De médecins incompétents en médecins incompétents

 

ARTICLE PARU SUR www.rue89.fr , merci beaucoup pour cet article qu’il faut diffuser pour que les gens puissent prendre conscience des dégats causés par les drogues dites « légales ».

« Lexomil, Temesta, Xanax… A chacun sa béquille anxiolytique. Et, pour les centaines de riverains qui ont commenté ce lundi 27 septembre l’article « Accro au Lexomil, j’essaie de me sevrer », une grande solitude au moment du sevrage. Marianne, Parisienne de 27 ans à la recherche d’un emploi, nous raconte sa « descente aux enfers ».

Il est temps d’en parler. Je suis accro aux benzodiazépines depuis plus de trois ans et en sevrage depuis sept mois.

Les recommandations de l’HAS [Haute autorité de santé, ndlr] me font sourire. Ce ne sont pas les patients qu’il faut guider, ou pas seulement. Ce sont tous les prescripteurs-dealers qui n’ont pas conscience des effets secondaires réels des anxiolytiques.

Je n’ai trouvé aucun médecin capable de m’aider pour mon sevrage, là où je n’ai absolument aucune difficulté à me procurer n’importe quelle ordonnance.

Je suis devenue accro à ce que l’on appelle les benzodiazépines ou anxiolytiques (Lexomil, Xanax, Temesta, Valium…) il y a un peu plus de trois ans.

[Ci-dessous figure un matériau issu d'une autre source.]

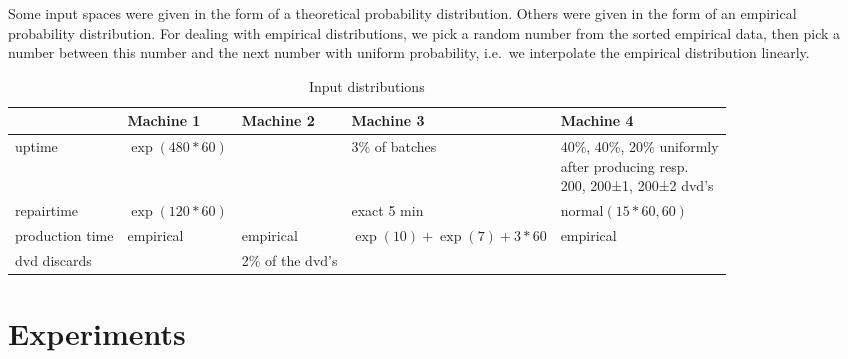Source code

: \documentclass{article}
\begin{document}
Some input spaces were given in the form of a theoretical probability distribution.
Others were given in the form of an empirical probability distribution.
For dealing with empirical distributions, we pick a random number from the sorted empirical data, then pick a number between this number and the next number with uniform probability, i.e.\ we interpolate the empirical distribution linearly.

\begin{table}[h]
    \begin{tabular}{|l|l|l|l|p{4cm}|}
    \hline
                    & Machine 1         & Machine 2         & Machine 3                     & Machine 4 \\ \hline
    uptime          & $\exp(480*60)$    &                   & 3\% of batches                & \parbox{5cm}{40\%, 40\%, 20\% uniformly\\ after producing resp.\\ 200, 200±1, 200±2 dvd's} \\ \hline
    repairtime      & $\exp(120*60)$    &                   & exact 5 min                   & $\mathrm{normal}(15*60, 60)$ \\ \hline
    production time & empirical         & empirical         & $\exp(10) + \exp(7) + 3*60$   & empirical \\ \hline
    dvd discards    &                   & 2\% of the dvd's  &                               & \\ \hline
    \end{tabular}
    \caption {Input distributions}
\end{table}









\section{Experiments}
%
\end{document}
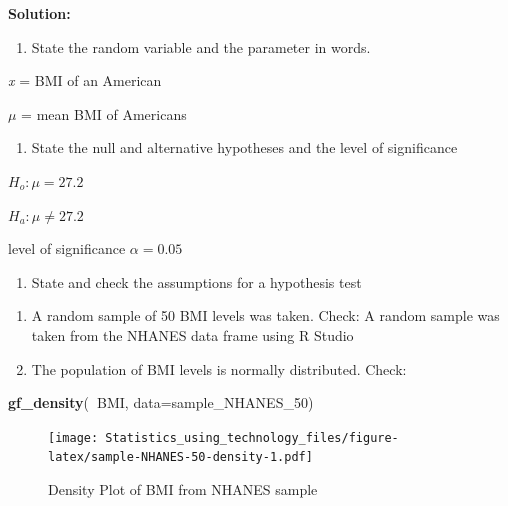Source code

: \documentclass[]{book}
\newenvironment{Shaded}{\begin{snugshade}}{\end{snugshade}}
\newcommand{\DataTypeTok}[1]{\textcolor[rgb]{0.13,0.29,0.53}{#1}}
\newcommand{\DecValTok}[1]{\textcolor[rgb]{0.00,0.00,0.81}{#1}}
\newcommand{\KeywordTok}[1]{\textcolor[rgb]{0.13,0.29,0.53}{\textbf{#1}}}
\newcommand{\NormalTok}[1]{#1}
\newcommand{\OperatorTok}[1]{\textcolor[rgb]{0.81,0.36,0.00}{\textbf{#1}}}
\providecommand{\tightlist}{%
  \setlength{\itemsep}{0pt}\setlength{\parskip}{0pt}}
\begin{document}
\textbf{Solution:}

\begin{enumerate}
\def\labelenumi{\arabic{enumi}.}
\tightlist
\item
  State the random variable and the parameter in words.
\end{enumerate}

\emph{x} = BMI of an American

\(\mu\) = mean BMI of Americans

\begin{enumerate}
\def\labelenumi{\arabic{enumi}.}
\setcounter{enumi}{1}
\tightlist
\item
  State the null and alternative hypotheses and the level of significance
\end{enumerate}

\(H_o:\mu=27.2\)

\(H_a:\mu\ne 27.2\)

level of significance \(\alpha=0.05\)

\begin{enumerate}
\def\labelenumi{\arabic{enumi}.}
\setcounter{enumi}{2}
\tightlist
\item
  State and check the assumptions for a hypothesis test
\end{enumerate}

\begin{enumerate}
\def\labelenumi{\alph{enumi}.}
\item
  A random sample of 50 BMI levels was taken. Check: A random sample was taken from the NHANES data frame using R Studio
\item
  The population of BMI levels is normally distributed. Check:
\end{enumerate}



\begin{Shaded}
\begin{Highlighting}[]
\KeywordTok{gf_density}\NormalTok{(}\OperatorTok{~}\NormalTok{BMI, }\DataTypeTok{data=}\NormalTok{sample_NHANES_}\DecValTok{50}\NormalTok{)}
\end{Highlighting}
\end{Shaded}

\begin{figure}
\centering
\texttt{[image: Statistics\_using\_technology\_files/figure-latex/sample-NHANES-50-density-1.pdf]}
\caption{\label{fig:sample-NHANES-50-density}Density Plot of BMI from NHANES sample}
\end{figure}
\end{document}
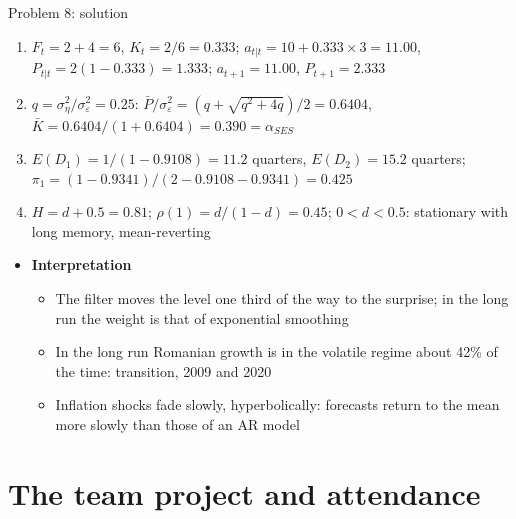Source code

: \begin{frame}{Problem 8: solution}
\itemsize{\footnotesize}
\begin{enumerate}
    \item $F_t = 2 + 4 = 6$, $K_t = 2/6 = 0.333$; $a_{t|t} = 10 + 0.333 \times 3 = 11.00$, $P_{t|t} = 2(1 - 0.333) = 1.333$; $a_{t+1} = 11.00$, $P_{t+1} = 2.333$
    \item $q = \sigma^2_\eta/\sigma^2_\varepsilon = 0.25$: $\bar P/\sigma^2_\varepsilon = (q + \sqrt{q^2 + 4q})/2 = 0.6404$, $\bar K = 0.6404/(1 + 0.6404) = 0.390 = \alpha_{SES}$
    \item $E(D_1) = 1/(1 - 0.9108) = 11.2$ quarters, $E(D_2) = 15.2$ quarters; $\pi_1 = (1 - 0.9341)/(2 - 0.9108 - 0.9341) = 0.425$
    \item $H = d + 0.5 = 0.81$; $\rho(1) = d/(1 - d) = 0.45$; $0 < d < 0.5$: stationary with long memory, mean-reverting
\end{enumerate}
\begin{itemize}
    \item \textbf{Interpretation}
    \begin{itemize}
        \item The filter moves the level one third of the way to the surprise; in the long run the weight is that of exponential smoothing
        \item In the long run Romanian growth is in the volatile regime about 42\% of the time: transition, 2009 and 2020
        \item Inflation shocks fade slowly, hyperbolically: forecasts return to the mean more slowly than those of an AR model
    \end{itemize}
\end{itemize}
\end{frame}


\section{The team project and attendance}

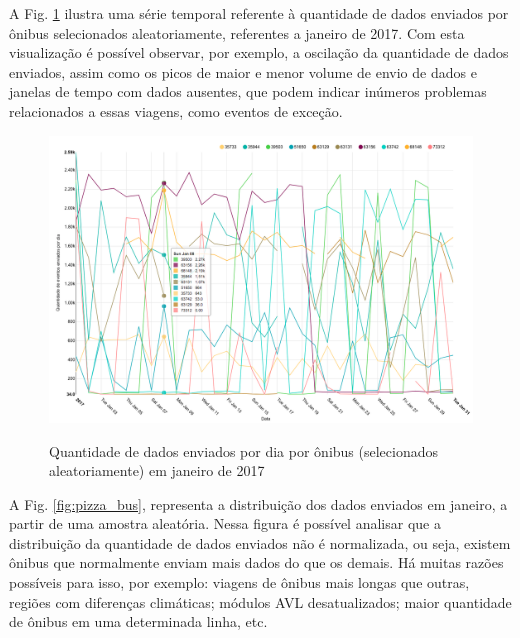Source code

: \documentclass[
	12pt,				%
	oneside,			%
	a4paper,			%
	english,			%
	brazil				%
	]{abntex2ppgsi}
\begin{document}
{{A Fig. \ref {fig:analysis_by_bus_lines} ilustra uma série temporal referente à quantidade de dados enviados por ônibus selecionados aleatoriamente, referentes a janeiro de 2017. Com esta visualização é possível observar, por exemplo, a oscilação da quantidade de dados enviados, assim como os picos de maior e menor volume de envio de dados e janelas de tempo com dados ausentes, que podem indicar inúmeros problemas relacionados a essas viagens, como eventos de exceção.

\begin{figure}[!htb]%
	\centering
 	  \caption{Quantidade de dados enviados por dia  por ônibus (selecionados aleatoriamente) em janeiro de 2017}
		\includegraphics[width=1\linewidth]{images/analysis_by_bus_lines_pt.png}
	\label{fig:analysis_by_bus_lines}
\end{figure}

A Fig. \ref{fig:pizza_bus}, representa a distribuição dos dados enviados em janeiro, a partir de uma amostra aleatória. Nessa figura é possível analisar que a distribuição da quantidade de dados enviados não é normalizada, ou seja, existem ônibus que normalmente enviam mais dados do que os demais. Há muitas razões possíveis para isso, por exemplo: viagens de ônibus mais longas que outras, regiões com diferenças climáticas; módulos AVL desatualizados; maior quantidade de ônibus em uma determinada linha, etc.

}}
\end{document}
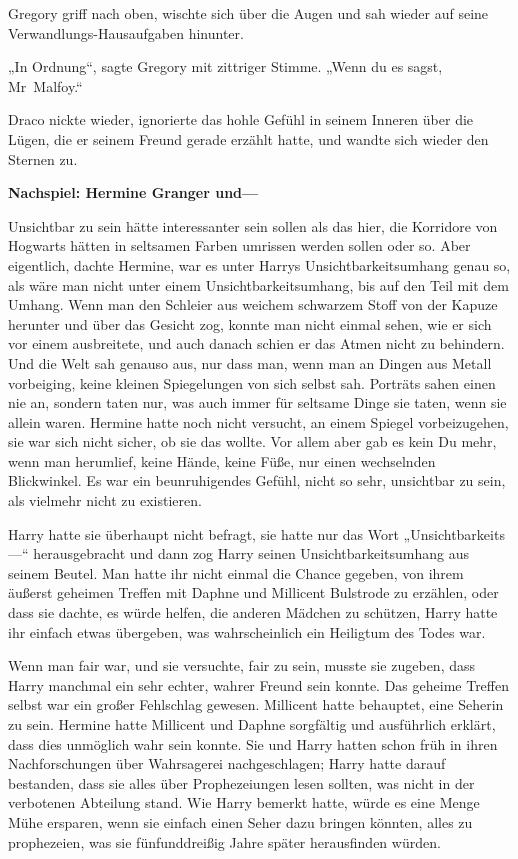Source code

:{Gregory griff nach oben, wischte sich über die Augen und sah wieder auf seine Verwandlungs-Hausaufgaben hinunter.

„In Ordnung“, sagte Gregory mit zittriger Stimme. „Wenn du es sagst, Mr~Malfoy.“

Draco nickte wieder, ignorierte das hohle Gefühl in seinem Inneren über die Lügen, die er seinem Freund gerade erzählt hatte, und wandte sich wieder den Sternen zu.

\textbf{Nachspiel: Hermine Granger und—}

Unsichtbar zu sein hätte interessanter sein sollen als das hier, die Korridore von Hogwarts hätten in seltsamen Farben umrissen werden sollen oder so. Aber eigentlich, dachte Hermine, war es unter Harrys Unsichtbarkeitsumhang genau so, als wäre man nicht unter einem Unsichtbarkeitsumhang, bis auf den Teil mit dem Umhang. Wenn man den Schleier aus weichem schwarzem Stoff von der Kapuze herunter und über das Gesicht zog, konnte man nicht einmal sehen, wie er sich vor einem ausbreitete, und auch danach schien er das Atmen nicht zu behindern. Und die Welt sah genauso aus, nur dass man, wenn man an Dingen aus Metall vorbeiging, keine kleinen Spiegelungen von sich selbst sah. Porträts sahen einen nie an, sondern taten nur, was auch immer für seltsame Dinge sie taten, wenn sie allein waren. Hermine hatte noch nicht versucht, an einem Spiegel vorbeizugehen, sie war sich nicht sicher, ob sie das wollte. Vor allem aber gab es kein Du mehr, wenn man herumlief, keine Hände, keine Füße, nur einen wechselnden Blickwinkel. Es war ein beunruhigendes Gefühl, nicht so sehr, unsichtbar zu sein, als vielmehr nicht zu existieren.

Harry hatte sie überhaupt nicht befragt, sie hatte nur das Wort „Unsichtbarkeits—“ herausgebracht und dann zog Harry seinen Unsichtbarkeitsumhang aus seinem Beutel. Man hatte ihr nicht einmal die Chance gegeben, von ihrem äußerst geheimen Treffen mit Daphne und Millicent Bulstrode zu erzählen, oder dass sie dachte, es würde helfen, die anderen Mädchen zu schützen, Harry hatte ihr einfach etwas übergeben, was wahrscheinlich ein Heiligtum des Todes war.

Wenn man fair war, und sie versuchte, fair zu sein, musste sie zugeben, dass Harry manchmal ein sehr echter, wahrer Freund sein konnte. Das geheime Treffen selbst war ein großer Fehlschlag gewesen. Millicent hatte behauptet, eine Seherin zu sein. Hermine hatte Millicent und Daphne sorgfältig und ausführlich erklärt, dass dies unmöglich wahr sein konnte. Sie und Harry hatten schon früh in ihren Nachforschungen über Wahrsagerei nachgeschlagen; Harry hatte darauf bestanden, dass sie alles über Prophezeiungen lesen sollten, was nicht in der verbotenen Abteilung stand. Wie Harry bemerkt hatte, würde es eine Menge Mühe ersparen, wenn sie einfach einen Seher dazu bringen könnten, alles zu prophezeien, was sie fünfunddreißig Jahre später herausfinden würden.

}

Suite à de fortes crises de panique et une anxiété générale -qui ont mis du temps à être diagnostiquées- j’ai été mise sous antidépresseurs et sous Temesta, à raison de 5mg par jour pour commencer.

L’effet de l’anxiolytique est immédiat. Il m’a soulagée de mes crises de panique -ce en suivant une thérapie cognitive comportementale. Au bout de quelques mois, je me suis apaisée. Mais mon psychiatre a jugé bon que je continue le traitement.

« J’étais toxicomane »

Après une année, j’ai commencé à ressentir les effets secondaires du Temesta :

  • perte importante de mémoire,

  • état dépressif,

  • fatigue constante,

  • état de manque entre les prises.

J’ai donc décidé d’arrêter définitivement les anxiolytiques. C’est la descente aux enfers :

  • nausées, tremblements,

  • retour des phobies sociales comme la peur de sortir,

  • enfermement,

  • sommeil agité voire inexistant…

J’ai repris les mêmes doses en ayant compris un truc : j’étais toxicomane.

J’ai de nouveau consulté un psychiatre pour me sevrer. Il m’a recommandé d’augmenter les doses, soupçonnant une dépression.

Oui, j’étais dans un état dépressif : je ne pouvais me sortir de la spirale des médicaments et j’avais l’impression d’y être condamnée pour le reste de ma vie !

De médecins incompétents en médecins incompétents

Après avoir vu un autre psychiatre -qui m’a affirmé que l’arrêt du Temesta ne pouvait être responsable de ma descente aux enfers -, un certain nombre de médecins traitants m’ont affirmé qu’ils ne pouvaient m’aider mais seulement prescrire…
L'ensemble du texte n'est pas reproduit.